* **EXERCISE DETAILS**:
Considering the entries that follow, report how many lines include the string "locally", giving the number alone.

* **THE INPUT**:

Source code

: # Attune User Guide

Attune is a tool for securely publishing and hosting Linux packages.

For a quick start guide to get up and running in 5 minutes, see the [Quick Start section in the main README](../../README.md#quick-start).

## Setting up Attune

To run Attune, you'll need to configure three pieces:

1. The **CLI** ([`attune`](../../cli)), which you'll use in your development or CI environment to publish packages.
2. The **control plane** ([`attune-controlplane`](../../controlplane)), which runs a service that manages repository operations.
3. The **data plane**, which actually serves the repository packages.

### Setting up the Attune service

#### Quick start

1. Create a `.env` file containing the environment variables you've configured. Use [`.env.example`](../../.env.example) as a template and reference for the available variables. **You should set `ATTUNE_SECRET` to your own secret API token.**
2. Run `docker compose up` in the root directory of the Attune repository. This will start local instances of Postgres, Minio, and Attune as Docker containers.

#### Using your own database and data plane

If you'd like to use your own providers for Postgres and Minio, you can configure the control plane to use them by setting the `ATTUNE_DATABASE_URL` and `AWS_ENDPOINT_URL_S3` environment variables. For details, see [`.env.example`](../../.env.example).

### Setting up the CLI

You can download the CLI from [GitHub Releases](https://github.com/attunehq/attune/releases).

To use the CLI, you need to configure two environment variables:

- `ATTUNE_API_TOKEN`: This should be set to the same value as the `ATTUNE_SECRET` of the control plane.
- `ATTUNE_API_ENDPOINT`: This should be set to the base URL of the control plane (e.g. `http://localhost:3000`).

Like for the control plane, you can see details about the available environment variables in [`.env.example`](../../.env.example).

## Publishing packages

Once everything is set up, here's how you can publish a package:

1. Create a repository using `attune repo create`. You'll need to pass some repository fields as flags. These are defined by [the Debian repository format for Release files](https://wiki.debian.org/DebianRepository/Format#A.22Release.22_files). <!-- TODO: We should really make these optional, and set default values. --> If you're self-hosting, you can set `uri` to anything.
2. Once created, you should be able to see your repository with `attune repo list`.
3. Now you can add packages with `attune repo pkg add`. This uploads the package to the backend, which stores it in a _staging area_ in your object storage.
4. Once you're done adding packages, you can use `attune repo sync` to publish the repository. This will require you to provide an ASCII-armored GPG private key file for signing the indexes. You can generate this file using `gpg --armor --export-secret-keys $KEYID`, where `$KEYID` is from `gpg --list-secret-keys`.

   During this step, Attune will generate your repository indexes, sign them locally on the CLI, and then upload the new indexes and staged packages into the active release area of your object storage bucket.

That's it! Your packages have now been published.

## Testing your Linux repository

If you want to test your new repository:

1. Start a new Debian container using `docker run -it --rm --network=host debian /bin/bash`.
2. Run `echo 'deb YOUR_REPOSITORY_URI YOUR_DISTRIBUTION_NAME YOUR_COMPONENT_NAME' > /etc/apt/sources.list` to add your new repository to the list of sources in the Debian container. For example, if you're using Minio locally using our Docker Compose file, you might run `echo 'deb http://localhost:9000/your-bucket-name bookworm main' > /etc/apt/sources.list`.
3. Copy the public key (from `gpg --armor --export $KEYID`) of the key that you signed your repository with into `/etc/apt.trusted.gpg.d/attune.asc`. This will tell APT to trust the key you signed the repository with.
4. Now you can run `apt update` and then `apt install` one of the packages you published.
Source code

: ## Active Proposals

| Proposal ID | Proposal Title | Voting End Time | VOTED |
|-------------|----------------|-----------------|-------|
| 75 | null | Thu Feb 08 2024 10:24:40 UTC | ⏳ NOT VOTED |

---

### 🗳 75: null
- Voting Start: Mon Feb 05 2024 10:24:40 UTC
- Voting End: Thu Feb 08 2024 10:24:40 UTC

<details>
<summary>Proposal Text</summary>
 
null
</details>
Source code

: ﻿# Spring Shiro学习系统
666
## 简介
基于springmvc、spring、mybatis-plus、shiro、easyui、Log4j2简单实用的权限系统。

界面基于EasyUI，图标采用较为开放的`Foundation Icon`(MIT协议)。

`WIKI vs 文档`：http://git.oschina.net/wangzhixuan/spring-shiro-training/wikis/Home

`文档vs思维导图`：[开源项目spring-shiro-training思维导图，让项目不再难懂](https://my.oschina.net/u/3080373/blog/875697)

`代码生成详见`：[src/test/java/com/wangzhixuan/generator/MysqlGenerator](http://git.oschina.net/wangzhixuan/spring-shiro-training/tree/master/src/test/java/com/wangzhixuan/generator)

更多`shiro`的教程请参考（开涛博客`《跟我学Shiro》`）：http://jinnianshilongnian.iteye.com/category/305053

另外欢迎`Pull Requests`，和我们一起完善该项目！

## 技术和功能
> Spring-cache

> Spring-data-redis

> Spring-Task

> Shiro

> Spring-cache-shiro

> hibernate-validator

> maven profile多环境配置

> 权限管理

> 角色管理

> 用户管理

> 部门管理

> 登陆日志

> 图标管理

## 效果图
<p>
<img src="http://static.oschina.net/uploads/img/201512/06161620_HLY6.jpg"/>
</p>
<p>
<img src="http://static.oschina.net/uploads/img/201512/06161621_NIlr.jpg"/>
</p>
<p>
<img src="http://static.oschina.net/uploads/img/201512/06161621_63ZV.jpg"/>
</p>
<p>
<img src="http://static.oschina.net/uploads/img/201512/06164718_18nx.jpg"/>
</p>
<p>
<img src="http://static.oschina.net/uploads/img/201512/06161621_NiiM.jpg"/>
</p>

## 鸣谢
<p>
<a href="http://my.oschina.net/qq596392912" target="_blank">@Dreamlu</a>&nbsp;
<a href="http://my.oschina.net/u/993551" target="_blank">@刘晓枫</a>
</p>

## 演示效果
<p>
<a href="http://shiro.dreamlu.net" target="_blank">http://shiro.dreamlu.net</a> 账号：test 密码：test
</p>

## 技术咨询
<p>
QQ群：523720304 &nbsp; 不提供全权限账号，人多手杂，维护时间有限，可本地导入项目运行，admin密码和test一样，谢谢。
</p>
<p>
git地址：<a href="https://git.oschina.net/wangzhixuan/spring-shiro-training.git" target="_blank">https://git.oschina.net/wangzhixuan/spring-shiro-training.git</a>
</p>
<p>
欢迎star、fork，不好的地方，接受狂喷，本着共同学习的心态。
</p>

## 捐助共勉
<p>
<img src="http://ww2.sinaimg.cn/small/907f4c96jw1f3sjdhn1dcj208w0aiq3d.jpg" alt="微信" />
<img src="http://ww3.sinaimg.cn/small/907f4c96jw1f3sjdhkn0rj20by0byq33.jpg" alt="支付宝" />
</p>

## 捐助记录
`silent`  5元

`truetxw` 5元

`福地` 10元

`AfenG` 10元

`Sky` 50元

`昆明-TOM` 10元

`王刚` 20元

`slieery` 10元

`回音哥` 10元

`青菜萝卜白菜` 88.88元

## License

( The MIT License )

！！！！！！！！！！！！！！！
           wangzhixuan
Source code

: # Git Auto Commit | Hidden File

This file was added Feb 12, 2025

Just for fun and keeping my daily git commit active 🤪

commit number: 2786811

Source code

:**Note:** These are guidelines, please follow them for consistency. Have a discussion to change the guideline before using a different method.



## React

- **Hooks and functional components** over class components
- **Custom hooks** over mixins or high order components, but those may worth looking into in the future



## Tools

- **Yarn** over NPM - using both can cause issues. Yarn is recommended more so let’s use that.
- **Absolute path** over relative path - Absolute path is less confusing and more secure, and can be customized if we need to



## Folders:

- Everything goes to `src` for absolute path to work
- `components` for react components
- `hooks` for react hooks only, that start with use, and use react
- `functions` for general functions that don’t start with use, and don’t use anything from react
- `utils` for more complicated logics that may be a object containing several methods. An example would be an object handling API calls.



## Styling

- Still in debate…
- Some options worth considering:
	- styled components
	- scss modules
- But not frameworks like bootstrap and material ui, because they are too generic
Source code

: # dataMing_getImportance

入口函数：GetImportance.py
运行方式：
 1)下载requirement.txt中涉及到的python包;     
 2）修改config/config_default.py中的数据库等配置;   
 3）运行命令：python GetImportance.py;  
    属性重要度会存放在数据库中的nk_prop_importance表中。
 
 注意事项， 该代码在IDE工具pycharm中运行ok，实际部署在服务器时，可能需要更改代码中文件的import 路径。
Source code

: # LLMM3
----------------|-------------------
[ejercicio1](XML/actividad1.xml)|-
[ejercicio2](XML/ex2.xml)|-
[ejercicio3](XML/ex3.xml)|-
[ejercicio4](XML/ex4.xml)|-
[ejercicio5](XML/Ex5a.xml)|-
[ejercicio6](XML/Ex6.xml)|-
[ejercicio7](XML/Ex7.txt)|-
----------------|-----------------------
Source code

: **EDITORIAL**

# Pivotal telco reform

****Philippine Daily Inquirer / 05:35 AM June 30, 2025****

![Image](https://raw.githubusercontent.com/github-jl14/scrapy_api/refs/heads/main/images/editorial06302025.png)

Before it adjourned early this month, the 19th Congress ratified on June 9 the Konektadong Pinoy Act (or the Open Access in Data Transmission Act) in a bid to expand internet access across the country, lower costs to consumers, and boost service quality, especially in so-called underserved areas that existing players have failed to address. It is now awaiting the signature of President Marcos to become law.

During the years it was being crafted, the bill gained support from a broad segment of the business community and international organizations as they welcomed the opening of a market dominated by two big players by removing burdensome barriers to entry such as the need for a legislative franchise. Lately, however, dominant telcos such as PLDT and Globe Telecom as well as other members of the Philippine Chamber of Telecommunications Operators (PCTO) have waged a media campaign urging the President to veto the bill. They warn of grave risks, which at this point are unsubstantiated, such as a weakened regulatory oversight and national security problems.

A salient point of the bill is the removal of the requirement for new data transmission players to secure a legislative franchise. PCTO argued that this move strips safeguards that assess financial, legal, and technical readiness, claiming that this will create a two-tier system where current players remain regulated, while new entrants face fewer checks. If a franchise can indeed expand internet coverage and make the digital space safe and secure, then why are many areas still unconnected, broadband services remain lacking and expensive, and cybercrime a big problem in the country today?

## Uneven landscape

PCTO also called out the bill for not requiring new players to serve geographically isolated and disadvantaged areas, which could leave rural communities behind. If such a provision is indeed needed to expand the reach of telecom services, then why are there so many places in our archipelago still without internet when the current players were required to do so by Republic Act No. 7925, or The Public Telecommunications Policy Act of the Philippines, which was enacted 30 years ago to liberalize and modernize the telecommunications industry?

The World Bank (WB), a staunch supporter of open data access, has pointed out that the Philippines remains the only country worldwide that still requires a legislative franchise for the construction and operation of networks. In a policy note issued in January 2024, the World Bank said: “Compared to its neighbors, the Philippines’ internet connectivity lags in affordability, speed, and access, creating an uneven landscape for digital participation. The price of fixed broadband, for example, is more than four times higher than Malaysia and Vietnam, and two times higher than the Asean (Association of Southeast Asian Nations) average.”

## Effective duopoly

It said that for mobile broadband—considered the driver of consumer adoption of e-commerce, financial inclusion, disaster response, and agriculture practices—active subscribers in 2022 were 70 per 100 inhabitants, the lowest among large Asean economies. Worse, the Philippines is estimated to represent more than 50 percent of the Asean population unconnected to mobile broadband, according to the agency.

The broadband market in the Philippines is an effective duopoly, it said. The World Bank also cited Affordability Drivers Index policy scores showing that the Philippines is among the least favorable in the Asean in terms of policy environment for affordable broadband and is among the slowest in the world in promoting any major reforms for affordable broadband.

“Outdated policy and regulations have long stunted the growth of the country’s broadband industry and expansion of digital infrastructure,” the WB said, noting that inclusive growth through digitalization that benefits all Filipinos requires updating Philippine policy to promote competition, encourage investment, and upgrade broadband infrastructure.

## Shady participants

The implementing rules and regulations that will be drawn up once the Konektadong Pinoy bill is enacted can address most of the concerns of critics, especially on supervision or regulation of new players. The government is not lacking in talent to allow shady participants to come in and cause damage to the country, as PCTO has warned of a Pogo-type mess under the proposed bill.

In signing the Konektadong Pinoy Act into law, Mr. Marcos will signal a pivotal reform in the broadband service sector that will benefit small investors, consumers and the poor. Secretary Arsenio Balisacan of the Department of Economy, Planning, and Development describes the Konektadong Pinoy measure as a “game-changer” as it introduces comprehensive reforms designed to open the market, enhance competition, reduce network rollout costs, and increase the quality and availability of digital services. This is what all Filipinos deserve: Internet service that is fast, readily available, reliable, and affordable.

* **YOUR SOLUTION**:
2